> [EXERCISE]:
Starting at the line with "Dados dos espacios" in it, reproduce each line below through the last one, exactly, and include nothing else.

(RECORDS PROVIDED)

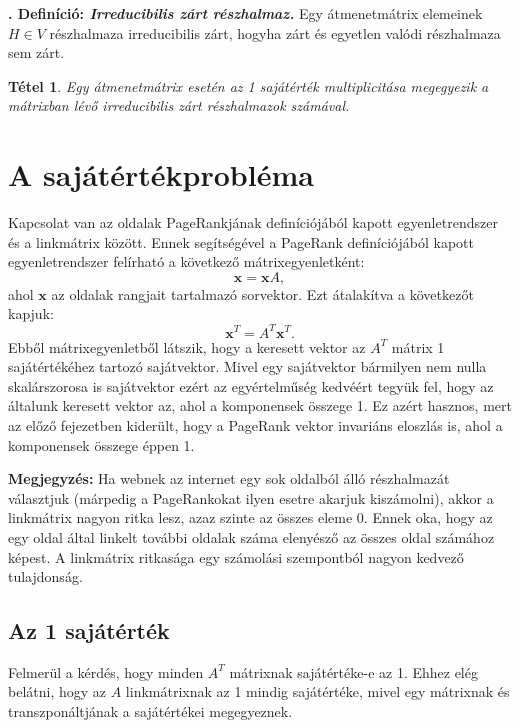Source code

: \documentclass[12pt,a4paper]{article}
\newcounter{definicioszam}
\newenvironment{definicio}[1]
{{\medskip}\noindent \stepcounter{definicioszam}
{\bfseries{\thedefinicioszam. Definíció: \textit{#1.}}}}{\bigskip }
\newcommand{\bx}{\mathbf{x}}
\newtheorem{tetel}{Tétel}
\begin{document}
\begin{definicio}{Irreducibilis zárt részhalmaz}
	Egy átmenetmátrix elemeinek $H \in V$ részhalmaza irreducibilis zárt, hogyha zárt és egyetlen valódi részhalmaza sem zárt.
\end{definicio}

\begin{tetel}
	Egy átmenetmátrix esetén az 1 sajátérték multiplicitása megegyezik a mátrixban lévő irreducibilis zárt részhalmazok számával.
\end{tetel}

\section{A sajátértékprobléma}

Kapcsolat van az oldalak PageRankjának definíciójából kapott egyenletrendszer és a linkmátrix között. Ennek segítségével a PageRank definíciójából kapott egyenletrendszer felírható a következő mátrixegyenletként:
\[ 
\bx = \bx A, 
\]
ahol $\bx$ az oldalak rangjait tartalmazó sorvektor. Ezt átalakítva a következőt kapjuk:
\[
\bx^T = A^T \bx^T. 
\]
Ebből mátrixegyenletből látszik, hogy a keresett vektor az $A^T$ mátrix 1 sajátértékéhez 
tartozó sajátvektor. Mivel egy sajátvektor bármilyen nem nulla skalárszorosa is 
sajátvektor ezért az egyértelműség kedvéért tegyük fel, hogy az általunk keresett vektor 
az, ahol a komponensek összege 1. Ez azért hasznos, mert az előző fejezetben kiderült, 
hogy a PageRank vektor invariáns eloszlás is, ahol a komponensek összege éppen 1.

\vspace{0.1cm}
\textbf{Megjegyzés:} Ha webnek az internet egy sok oldalból álló részhalmazát választjuk (márpedig a PageRankokat ilyen esetre akarjuk kiszámolni), akkor a linkmátrix nagyon ritka lesz, azaz szinte az összes eleme 0. Ennek oka, hogy az egy oldal által linkelt további oldalak száma elenyésző az összes oldal számához képest. A linkmátrix ritkasága egy számolási szempontból nagyon kedvező tulajdonság. 

\subsection{Az 1 sajátérték}\label{egy_sajatertek}

Felmerül a kérdés, hogy minden $A^T$ mátrixnak sajátértéke-e az 1. Ehhez elég belátni, hogy az $A$ linkmátrixnak az 1 mindig sajátértéke, mivel egy mátrixnak és transzponáltjának a sajátértékei megegyeznek.
\end{document}

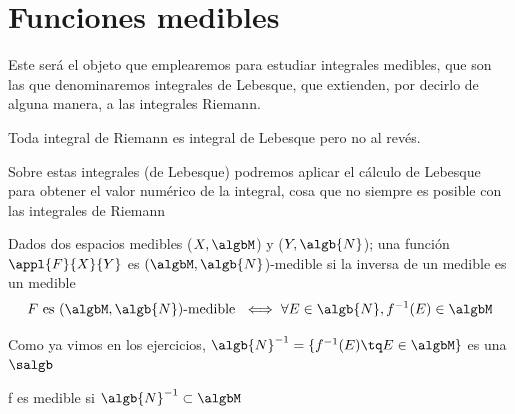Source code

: \documentclass{apuntes}
\begin{document}
\chapter{Funciones medibles}
Este será el objeto que emplearemos para estudiar integrales medibles, que son las que denominaremos integrales de Lebesque, que extienden, por decirlo de alguna manera, a las integrales Riemann.

Toda integral de Riemann es integral de Lebesque pero no al revés.

Sobre estas integrales (de Lebesque) podremos aplicar el cálculo de Lebesque para obtener el valor numérico de la integral, cosa que no siempre es posible con las integrales de Riemann

\begin{defn}
Dados dos espacios medibles ($X, \algbM$) y ($Y, \algb{N}$); una función $\appl{F}{X}{Y}$ es $(\algbM,\algb{N}$)-medible si la inversa de un medible es un medible
\[F \text{ es }  (\algbM,\algb{N})\text{-medible } \iff \forall E \in \algb{N}, f^{-1}(E)\in \algbM\]
\end{defn}

Como ya vimos en los ejercicios, $\algb{N}^{-1}=\{f^{-1}(E) \tq E \in \algbM\}$ es una $\salgb$

\obs f es medible si $\algb{N}^{-1} \subset \algbM$
\end{document}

(End RECORDS PROVIDED)

> [RESPONSE AREA]:
Dados dos espacios medibles ($X, \algbM$) y ($Y, \algb{N}$); una función $\appl{F}{X}{Y}$ es $(\algbM,\algb{N}$)-medible si la inversa de un medible es un medible
\[F \text{ es }  (\algbM,\algb{N})\text{-medible } \iff \forall E \in \algb{N}, f^{-1}(E)\in \algbM\]
\end{defn}

Como ya vimos en los ejercicios, $\algb{N}^{-1}=\{f^{-1}(E) \tq E \in \algbM\}$ es una $\salgb$

\obs f es medible si $\algb{N}^{-1} \subset \algbM$
\end{document}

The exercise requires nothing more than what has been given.